A smart and hilarious look at husbands, wives, and exes, from the critically acclaimed novelist, and pundit of domesticity.

Karen Karbo turns her signature wit and wisdom to the state of marriage, divorce, and remarriage in this wildly funny and often painfully accurate portrayal of a life rife with exes: your ex, your husband or wifes ex, the ex of the ex, and of course, their children. Generation Ex is written from the point of view of five women who gather periodically to share stories, blow off steam, and have a few laughs about the impossible-and stubbornly persistent-phenomenon that is the ex-relationship. These are the stories of women who have survived dating, a first marriage, and subsequent divorce. They now have everything theyve ever wanted, but wind up with much more than they bargained for.

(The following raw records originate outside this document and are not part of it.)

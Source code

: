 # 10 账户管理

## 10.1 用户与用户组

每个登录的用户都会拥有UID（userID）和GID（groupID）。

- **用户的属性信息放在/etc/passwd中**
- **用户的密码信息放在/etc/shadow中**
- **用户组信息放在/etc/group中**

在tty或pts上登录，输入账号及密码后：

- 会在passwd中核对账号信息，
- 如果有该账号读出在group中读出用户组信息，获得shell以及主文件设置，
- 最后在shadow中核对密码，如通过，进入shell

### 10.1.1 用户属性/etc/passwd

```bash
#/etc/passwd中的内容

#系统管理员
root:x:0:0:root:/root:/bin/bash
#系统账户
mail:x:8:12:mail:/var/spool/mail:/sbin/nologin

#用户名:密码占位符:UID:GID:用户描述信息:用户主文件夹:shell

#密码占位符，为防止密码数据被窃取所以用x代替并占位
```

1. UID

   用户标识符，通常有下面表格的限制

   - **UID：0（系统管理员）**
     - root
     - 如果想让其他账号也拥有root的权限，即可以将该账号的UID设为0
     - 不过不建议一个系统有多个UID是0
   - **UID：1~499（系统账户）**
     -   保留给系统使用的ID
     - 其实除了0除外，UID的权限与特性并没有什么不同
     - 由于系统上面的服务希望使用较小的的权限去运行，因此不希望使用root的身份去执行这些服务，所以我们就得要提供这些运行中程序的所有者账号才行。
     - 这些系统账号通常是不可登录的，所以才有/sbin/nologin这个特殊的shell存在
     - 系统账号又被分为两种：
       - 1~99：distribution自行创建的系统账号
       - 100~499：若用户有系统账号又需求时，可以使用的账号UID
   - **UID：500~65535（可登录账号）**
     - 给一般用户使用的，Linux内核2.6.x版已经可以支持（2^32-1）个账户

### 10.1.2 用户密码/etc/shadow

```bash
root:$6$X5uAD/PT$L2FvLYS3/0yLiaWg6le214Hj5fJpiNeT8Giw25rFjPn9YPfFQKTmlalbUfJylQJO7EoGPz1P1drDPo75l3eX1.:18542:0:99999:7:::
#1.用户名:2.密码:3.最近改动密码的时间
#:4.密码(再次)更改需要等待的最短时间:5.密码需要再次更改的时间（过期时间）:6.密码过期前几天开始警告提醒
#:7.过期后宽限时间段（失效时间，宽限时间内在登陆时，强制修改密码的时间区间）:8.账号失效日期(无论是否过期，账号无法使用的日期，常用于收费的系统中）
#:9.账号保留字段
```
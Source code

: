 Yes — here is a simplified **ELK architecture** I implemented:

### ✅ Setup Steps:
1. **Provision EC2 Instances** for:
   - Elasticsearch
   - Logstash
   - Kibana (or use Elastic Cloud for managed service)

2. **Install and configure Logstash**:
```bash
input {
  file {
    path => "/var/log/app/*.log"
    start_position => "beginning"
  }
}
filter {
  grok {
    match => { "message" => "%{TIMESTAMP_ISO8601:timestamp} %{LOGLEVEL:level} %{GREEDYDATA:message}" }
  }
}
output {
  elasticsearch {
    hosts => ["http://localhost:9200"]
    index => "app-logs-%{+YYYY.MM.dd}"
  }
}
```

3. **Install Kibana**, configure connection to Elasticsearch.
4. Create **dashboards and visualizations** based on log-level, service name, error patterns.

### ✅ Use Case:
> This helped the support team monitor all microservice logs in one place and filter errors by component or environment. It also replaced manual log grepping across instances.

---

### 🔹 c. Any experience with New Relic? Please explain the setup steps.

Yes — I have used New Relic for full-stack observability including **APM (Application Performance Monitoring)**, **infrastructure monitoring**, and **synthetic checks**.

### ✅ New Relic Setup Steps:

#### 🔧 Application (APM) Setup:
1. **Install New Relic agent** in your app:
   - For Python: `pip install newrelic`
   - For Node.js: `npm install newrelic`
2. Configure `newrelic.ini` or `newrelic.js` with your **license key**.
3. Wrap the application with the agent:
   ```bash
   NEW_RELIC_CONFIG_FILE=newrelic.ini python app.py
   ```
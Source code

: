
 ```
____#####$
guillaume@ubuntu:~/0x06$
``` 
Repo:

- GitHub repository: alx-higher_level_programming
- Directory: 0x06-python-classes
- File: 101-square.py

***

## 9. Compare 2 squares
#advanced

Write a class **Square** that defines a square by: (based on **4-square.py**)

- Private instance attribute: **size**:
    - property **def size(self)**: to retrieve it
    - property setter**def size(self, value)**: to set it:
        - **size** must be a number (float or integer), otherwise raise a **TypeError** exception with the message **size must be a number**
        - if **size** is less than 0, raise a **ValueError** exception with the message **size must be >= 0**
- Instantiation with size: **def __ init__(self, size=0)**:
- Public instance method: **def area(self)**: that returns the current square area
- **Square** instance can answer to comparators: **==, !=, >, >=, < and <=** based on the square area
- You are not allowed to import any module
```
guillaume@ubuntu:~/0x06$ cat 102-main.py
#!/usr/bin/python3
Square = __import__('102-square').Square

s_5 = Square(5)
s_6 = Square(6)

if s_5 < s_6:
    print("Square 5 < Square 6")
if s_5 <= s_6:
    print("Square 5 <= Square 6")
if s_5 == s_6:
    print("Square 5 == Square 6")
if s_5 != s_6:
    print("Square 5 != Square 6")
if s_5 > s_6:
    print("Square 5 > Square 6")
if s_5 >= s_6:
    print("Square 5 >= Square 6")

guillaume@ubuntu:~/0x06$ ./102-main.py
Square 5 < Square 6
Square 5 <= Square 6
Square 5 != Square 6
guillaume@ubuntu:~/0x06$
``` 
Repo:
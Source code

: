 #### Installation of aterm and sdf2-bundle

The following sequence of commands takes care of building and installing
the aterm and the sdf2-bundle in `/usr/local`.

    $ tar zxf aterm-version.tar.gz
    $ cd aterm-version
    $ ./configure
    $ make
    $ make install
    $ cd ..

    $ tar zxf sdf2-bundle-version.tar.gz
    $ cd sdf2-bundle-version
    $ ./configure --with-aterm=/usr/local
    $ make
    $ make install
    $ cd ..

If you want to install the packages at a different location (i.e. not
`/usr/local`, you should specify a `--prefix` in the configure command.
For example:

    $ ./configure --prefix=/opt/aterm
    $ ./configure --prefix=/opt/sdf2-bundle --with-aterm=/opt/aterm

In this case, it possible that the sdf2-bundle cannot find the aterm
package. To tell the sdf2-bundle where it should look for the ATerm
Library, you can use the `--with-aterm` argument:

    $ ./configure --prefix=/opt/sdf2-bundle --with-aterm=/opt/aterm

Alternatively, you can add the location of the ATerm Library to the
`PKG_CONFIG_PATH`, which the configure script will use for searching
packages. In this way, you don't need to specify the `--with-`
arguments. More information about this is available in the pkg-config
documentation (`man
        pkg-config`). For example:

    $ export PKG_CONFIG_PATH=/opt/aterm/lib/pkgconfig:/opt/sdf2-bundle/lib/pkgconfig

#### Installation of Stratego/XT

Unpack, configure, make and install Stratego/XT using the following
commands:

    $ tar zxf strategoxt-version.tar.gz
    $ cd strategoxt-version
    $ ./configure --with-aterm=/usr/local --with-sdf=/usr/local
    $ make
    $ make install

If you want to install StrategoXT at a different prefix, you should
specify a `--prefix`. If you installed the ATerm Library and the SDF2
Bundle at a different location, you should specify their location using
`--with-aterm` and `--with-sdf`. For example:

Theyre a bit older, wiser, more secure-and still manage to find themselves in the middle of rather messy situations.

A welcome relief from the how-tos and woebegone accounts of divorce, Generation Ex offers comic relief and wisdom to what has become a fairly common, though still maddening, state of affairs.

Praise for Generation Ex: Tales From The Second Wives Club

Hilarious... Karbo makes ample use of her narrative instinct and canny eye for human foibles.

Publishers Weekly

Comic relief to the pain, anguish, and downright mess of living through the aftermath of divorce…

Booklist

Imagine Erma Bombeck and Nora Ephron hammered on Jack Daniels, dishing ex-husbands and you've got Karen Karbo's Generation Ex.

Vanity Fair

[A] smart and ruefully funny examination of divorced life...a wise, witty book.